» Exercise
The lines wanted are those in the data below that include "because".

» Data section
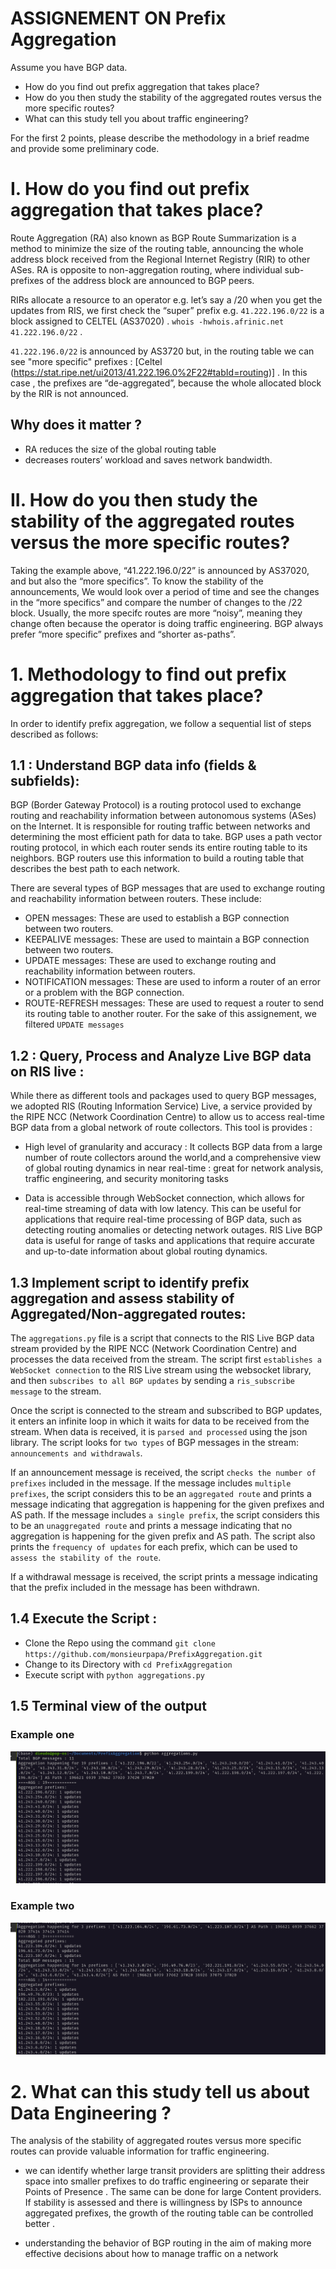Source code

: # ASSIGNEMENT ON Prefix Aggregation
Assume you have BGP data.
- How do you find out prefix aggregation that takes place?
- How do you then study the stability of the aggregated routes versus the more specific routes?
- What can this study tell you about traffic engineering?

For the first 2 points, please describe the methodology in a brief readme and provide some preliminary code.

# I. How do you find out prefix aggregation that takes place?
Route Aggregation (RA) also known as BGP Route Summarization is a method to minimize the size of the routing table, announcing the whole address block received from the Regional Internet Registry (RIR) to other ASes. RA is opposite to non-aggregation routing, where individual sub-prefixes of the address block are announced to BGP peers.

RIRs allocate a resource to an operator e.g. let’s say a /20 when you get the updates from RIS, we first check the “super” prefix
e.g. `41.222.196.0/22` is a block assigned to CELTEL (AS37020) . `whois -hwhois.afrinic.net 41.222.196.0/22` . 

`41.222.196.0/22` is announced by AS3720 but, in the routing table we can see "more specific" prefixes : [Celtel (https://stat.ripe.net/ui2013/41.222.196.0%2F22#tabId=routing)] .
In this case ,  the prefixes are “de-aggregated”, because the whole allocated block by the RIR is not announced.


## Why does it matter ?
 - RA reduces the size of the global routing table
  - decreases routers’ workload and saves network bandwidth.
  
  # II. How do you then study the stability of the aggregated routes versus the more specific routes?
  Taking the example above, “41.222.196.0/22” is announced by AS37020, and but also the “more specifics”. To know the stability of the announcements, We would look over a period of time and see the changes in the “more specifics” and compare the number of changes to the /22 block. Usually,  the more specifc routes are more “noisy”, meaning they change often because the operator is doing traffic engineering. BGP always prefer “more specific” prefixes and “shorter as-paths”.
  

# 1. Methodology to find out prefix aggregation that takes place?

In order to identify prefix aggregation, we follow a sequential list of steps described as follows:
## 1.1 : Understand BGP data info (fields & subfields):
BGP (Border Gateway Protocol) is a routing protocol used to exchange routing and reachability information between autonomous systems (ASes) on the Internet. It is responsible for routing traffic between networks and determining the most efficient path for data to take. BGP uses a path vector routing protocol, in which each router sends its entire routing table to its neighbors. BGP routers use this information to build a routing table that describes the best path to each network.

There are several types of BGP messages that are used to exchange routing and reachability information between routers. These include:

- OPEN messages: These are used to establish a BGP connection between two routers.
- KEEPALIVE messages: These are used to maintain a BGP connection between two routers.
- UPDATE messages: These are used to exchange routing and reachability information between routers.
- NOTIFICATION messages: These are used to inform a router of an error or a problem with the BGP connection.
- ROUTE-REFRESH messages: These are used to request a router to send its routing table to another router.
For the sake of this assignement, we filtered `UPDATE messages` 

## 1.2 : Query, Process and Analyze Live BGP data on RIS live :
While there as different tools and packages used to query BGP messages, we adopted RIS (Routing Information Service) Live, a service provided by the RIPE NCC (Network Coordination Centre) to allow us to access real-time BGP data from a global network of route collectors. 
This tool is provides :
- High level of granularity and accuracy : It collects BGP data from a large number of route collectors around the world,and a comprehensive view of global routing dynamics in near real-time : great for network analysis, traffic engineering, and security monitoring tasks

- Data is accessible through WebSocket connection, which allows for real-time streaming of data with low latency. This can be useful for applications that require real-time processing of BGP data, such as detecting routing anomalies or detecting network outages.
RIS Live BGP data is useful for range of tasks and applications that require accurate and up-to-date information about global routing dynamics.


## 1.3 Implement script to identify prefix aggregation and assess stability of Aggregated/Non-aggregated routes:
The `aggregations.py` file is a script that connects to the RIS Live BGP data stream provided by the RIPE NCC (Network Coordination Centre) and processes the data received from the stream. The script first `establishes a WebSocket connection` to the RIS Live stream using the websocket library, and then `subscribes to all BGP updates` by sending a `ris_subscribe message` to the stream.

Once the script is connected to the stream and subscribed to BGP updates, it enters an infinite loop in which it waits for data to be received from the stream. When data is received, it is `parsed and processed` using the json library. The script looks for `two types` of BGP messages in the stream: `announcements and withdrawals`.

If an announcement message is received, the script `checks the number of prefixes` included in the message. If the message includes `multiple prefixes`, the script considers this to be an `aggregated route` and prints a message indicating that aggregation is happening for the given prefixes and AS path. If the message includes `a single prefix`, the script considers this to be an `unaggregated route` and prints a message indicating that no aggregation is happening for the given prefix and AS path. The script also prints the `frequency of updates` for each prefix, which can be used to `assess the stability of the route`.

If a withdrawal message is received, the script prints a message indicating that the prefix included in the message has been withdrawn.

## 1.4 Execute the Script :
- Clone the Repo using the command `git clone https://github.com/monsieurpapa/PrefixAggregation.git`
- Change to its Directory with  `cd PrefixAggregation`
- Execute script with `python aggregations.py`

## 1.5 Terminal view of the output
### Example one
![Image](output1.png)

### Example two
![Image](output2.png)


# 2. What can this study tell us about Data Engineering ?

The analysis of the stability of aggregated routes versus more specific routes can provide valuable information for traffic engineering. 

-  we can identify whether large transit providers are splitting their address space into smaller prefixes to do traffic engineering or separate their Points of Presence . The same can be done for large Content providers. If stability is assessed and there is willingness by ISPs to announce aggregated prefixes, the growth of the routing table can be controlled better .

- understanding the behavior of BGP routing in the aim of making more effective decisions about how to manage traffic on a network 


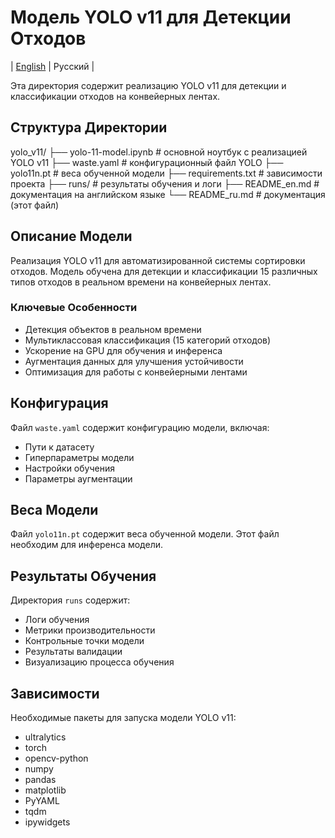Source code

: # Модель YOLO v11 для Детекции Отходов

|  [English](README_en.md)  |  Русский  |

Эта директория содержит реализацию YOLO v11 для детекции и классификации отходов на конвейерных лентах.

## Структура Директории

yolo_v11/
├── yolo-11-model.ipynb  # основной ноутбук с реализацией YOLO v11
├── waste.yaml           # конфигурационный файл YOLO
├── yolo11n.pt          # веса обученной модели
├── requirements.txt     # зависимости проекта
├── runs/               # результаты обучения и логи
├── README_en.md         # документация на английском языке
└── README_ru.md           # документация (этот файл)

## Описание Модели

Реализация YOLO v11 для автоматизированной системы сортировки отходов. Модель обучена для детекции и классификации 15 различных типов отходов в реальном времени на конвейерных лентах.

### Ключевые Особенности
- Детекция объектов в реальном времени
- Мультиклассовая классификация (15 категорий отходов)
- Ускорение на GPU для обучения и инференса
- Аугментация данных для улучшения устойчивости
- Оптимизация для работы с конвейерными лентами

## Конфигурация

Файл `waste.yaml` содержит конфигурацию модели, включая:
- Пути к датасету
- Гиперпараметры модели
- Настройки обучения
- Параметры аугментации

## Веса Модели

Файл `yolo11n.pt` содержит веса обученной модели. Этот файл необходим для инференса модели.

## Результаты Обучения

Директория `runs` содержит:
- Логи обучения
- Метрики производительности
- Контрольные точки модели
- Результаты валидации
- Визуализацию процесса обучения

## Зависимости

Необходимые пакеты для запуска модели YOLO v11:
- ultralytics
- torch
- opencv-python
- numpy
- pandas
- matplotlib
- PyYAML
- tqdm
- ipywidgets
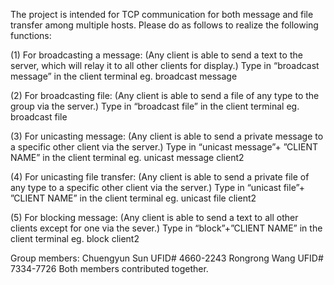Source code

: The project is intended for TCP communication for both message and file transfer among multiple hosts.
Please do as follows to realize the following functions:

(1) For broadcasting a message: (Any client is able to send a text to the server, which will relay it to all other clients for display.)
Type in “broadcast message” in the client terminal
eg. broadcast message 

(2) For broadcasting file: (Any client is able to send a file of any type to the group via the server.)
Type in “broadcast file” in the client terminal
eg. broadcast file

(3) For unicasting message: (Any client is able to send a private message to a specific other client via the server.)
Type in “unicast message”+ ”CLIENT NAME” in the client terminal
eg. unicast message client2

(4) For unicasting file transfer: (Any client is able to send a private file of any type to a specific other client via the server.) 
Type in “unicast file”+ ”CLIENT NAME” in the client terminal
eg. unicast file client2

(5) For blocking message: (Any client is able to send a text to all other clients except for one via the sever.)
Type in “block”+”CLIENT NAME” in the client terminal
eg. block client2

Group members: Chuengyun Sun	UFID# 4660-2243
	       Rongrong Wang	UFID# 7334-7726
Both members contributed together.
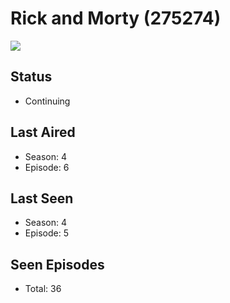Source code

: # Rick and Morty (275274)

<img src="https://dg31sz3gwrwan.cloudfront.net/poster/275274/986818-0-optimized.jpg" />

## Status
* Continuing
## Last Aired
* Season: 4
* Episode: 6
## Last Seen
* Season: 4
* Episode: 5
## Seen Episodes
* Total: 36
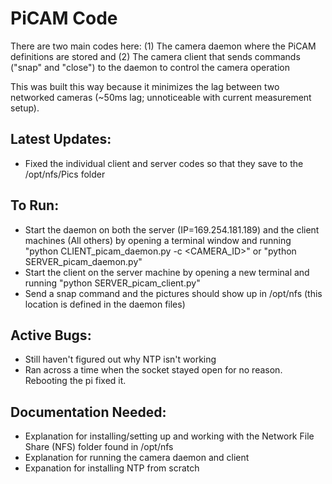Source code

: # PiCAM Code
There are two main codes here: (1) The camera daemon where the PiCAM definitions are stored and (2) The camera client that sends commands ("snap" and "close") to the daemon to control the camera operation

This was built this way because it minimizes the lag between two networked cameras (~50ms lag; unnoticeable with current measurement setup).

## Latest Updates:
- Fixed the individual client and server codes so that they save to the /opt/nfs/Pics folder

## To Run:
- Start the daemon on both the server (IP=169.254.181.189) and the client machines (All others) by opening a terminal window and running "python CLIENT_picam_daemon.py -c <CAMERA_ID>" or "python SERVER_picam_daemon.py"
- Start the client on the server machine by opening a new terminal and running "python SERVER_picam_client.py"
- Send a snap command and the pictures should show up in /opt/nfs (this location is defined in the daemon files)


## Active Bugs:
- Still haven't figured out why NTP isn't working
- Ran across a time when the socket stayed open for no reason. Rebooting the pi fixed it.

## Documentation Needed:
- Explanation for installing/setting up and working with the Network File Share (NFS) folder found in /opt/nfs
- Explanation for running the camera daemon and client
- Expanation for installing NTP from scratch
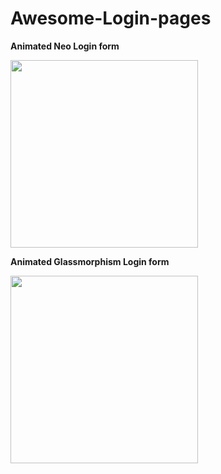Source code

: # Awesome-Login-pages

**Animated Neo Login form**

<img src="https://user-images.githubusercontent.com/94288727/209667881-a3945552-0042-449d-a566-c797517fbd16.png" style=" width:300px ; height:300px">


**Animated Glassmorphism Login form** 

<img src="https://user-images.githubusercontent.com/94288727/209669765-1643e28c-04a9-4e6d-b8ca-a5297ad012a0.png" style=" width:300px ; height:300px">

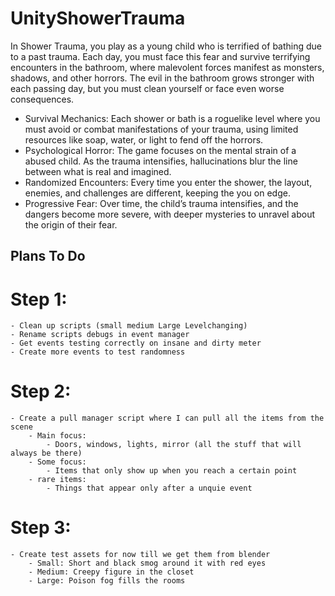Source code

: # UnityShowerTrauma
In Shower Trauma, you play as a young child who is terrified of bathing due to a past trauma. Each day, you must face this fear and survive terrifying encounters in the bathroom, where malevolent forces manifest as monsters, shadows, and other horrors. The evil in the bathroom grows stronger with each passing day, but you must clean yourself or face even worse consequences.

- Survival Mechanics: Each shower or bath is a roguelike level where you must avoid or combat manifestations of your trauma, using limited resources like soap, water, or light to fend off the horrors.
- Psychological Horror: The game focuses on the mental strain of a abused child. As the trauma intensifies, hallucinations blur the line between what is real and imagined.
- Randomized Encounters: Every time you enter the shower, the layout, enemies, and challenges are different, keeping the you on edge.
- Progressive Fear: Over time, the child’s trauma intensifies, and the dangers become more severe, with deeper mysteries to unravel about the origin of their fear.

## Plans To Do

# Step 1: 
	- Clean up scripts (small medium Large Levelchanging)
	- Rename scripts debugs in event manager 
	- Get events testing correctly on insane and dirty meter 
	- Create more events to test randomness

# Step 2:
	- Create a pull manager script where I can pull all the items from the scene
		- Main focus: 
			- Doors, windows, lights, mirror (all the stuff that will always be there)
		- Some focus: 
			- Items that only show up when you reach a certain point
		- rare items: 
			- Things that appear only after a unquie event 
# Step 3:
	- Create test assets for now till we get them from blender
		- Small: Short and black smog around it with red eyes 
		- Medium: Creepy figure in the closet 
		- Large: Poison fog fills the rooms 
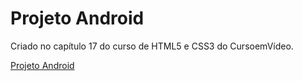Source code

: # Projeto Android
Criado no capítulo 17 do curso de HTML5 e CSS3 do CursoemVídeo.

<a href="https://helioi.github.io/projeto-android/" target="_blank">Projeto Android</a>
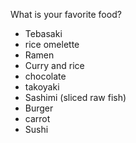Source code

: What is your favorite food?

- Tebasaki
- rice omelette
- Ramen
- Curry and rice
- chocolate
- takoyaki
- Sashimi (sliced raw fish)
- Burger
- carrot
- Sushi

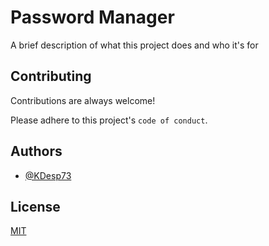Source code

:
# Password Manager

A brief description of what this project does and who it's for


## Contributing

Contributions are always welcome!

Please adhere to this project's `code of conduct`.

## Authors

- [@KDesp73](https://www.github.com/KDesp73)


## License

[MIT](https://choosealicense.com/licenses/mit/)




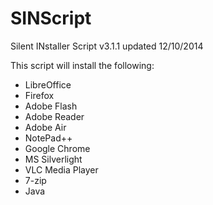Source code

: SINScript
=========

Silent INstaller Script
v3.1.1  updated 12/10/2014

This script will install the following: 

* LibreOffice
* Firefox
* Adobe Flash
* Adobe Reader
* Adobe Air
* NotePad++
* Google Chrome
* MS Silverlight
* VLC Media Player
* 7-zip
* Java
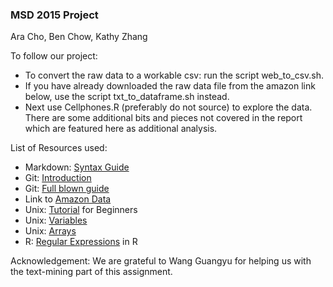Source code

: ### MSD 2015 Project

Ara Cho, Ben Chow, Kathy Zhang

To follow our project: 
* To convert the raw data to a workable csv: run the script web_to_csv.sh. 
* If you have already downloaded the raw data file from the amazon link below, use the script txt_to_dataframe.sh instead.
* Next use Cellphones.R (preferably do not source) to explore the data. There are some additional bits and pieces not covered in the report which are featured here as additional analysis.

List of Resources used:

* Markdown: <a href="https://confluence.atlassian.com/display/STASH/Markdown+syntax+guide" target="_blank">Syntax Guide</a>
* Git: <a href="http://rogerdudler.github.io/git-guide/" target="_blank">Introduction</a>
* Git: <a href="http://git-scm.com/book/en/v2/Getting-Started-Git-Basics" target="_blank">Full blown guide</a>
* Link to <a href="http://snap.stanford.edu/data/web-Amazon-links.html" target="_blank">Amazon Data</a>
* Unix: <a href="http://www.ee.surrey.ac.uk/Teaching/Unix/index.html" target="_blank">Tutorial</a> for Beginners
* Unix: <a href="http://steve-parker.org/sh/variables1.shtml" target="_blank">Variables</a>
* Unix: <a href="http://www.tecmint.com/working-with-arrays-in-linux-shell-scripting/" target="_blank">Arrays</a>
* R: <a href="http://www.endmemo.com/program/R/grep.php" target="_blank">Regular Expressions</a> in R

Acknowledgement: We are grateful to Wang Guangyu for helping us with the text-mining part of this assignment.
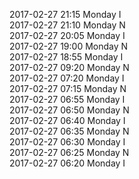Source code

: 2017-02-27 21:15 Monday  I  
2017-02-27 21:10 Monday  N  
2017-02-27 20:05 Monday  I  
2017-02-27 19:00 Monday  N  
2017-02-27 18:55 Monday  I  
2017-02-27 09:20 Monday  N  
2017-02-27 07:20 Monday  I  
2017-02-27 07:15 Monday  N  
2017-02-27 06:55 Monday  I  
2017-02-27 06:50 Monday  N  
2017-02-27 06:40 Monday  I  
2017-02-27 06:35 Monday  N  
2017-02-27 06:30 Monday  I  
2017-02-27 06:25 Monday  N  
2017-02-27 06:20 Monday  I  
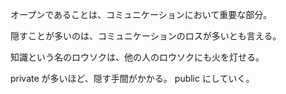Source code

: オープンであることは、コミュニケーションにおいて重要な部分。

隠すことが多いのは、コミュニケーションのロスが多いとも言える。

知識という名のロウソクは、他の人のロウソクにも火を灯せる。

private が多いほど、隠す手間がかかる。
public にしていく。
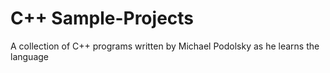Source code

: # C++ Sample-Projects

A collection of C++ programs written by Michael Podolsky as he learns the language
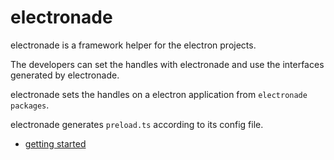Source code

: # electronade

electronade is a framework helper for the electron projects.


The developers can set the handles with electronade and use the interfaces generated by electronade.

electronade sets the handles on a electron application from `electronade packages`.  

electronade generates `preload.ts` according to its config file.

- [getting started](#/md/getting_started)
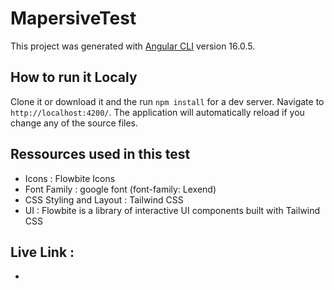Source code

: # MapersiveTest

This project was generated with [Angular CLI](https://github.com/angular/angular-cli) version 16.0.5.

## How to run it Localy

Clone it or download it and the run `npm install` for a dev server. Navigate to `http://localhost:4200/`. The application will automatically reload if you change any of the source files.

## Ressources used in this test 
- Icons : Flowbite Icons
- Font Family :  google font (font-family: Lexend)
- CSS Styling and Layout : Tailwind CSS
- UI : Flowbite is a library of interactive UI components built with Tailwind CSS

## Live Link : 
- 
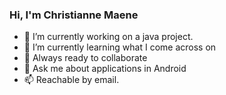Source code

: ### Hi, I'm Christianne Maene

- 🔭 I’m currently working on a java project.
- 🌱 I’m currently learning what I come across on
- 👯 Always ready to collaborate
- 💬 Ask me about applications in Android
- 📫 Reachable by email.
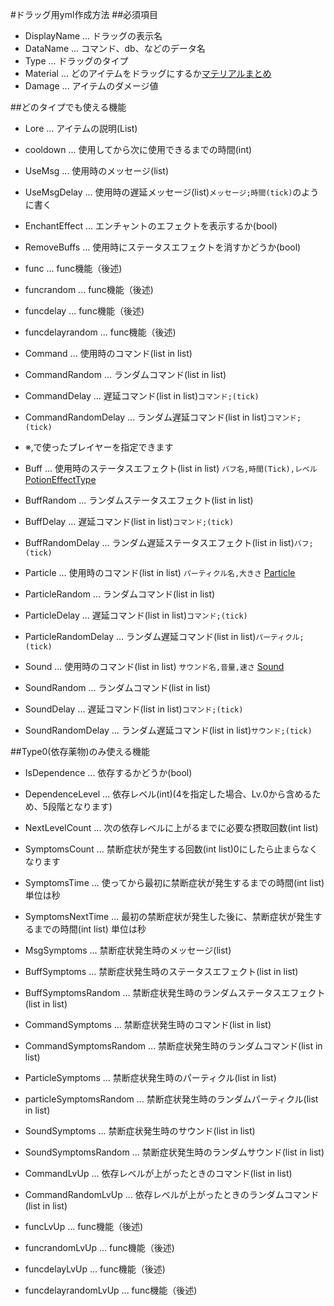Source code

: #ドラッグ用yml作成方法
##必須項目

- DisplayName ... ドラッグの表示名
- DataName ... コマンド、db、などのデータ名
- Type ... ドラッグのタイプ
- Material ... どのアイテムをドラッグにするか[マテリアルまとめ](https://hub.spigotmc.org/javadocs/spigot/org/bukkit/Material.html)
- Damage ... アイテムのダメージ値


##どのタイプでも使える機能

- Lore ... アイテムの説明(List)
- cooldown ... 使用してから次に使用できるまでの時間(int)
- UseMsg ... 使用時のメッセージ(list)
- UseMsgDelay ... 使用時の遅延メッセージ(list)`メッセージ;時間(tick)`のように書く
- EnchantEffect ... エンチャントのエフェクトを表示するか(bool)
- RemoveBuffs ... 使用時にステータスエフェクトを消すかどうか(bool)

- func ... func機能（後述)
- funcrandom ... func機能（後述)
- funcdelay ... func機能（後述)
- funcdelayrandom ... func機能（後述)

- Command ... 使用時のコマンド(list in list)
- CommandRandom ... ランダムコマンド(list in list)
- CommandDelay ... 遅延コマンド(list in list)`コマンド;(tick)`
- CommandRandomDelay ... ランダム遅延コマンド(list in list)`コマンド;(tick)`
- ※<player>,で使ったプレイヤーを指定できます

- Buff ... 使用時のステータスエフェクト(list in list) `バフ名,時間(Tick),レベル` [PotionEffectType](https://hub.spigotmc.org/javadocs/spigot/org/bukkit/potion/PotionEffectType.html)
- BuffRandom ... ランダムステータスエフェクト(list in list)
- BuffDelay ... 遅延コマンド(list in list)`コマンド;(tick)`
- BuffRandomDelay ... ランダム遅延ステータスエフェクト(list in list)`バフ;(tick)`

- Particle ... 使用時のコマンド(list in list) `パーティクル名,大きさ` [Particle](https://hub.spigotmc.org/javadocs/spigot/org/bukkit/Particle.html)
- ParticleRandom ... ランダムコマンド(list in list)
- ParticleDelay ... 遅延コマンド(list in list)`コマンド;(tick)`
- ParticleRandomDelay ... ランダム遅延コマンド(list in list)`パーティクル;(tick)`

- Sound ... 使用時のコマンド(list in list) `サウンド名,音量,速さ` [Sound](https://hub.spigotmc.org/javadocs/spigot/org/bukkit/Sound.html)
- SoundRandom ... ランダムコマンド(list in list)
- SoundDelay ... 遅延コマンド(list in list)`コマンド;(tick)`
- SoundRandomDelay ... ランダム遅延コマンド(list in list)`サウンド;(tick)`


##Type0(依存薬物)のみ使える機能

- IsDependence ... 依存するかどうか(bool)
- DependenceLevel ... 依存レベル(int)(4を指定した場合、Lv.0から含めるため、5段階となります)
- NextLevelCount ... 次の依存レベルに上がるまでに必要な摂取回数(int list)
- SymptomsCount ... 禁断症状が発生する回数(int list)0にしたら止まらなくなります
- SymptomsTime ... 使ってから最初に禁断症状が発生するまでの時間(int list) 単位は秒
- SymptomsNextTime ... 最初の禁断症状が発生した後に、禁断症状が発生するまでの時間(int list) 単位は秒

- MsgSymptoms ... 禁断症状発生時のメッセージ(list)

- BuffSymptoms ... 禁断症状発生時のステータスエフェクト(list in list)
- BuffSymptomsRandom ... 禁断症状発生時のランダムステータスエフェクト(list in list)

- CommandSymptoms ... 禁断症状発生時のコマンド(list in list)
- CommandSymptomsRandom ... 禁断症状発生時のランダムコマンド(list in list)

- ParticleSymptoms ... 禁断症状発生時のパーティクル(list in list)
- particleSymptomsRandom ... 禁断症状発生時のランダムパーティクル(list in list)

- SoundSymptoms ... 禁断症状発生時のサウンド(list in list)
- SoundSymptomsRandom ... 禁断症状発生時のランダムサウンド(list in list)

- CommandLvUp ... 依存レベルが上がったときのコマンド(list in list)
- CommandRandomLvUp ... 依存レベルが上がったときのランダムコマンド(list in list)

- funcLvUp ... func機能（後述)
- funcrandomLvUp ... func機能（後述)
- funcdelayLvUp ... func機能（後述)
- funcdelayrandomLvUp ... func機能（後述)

» Completed task
In this case ,  the prefixes are “de-aggregated”, because the whole allocated block by the RIR is not announced.
  Taking the example above, “41.222.196.0/22” is announced by AS37020, and but also the “more specifics”. To know the stability of the announcements, We would look over a period of time and see the changes in the “more specifics” and compare the number of changes to the /22 block. Usually,  the more specifc routes are more “noisy”, meaning they change often because the operator is doing traffic engineering. BGP always prefer “more specific” prefixes and “shorter as-paths”.
This was built this way because it minimizes the lag between two networked cameras (~50ms lag; unnoticeable with current measurement setup).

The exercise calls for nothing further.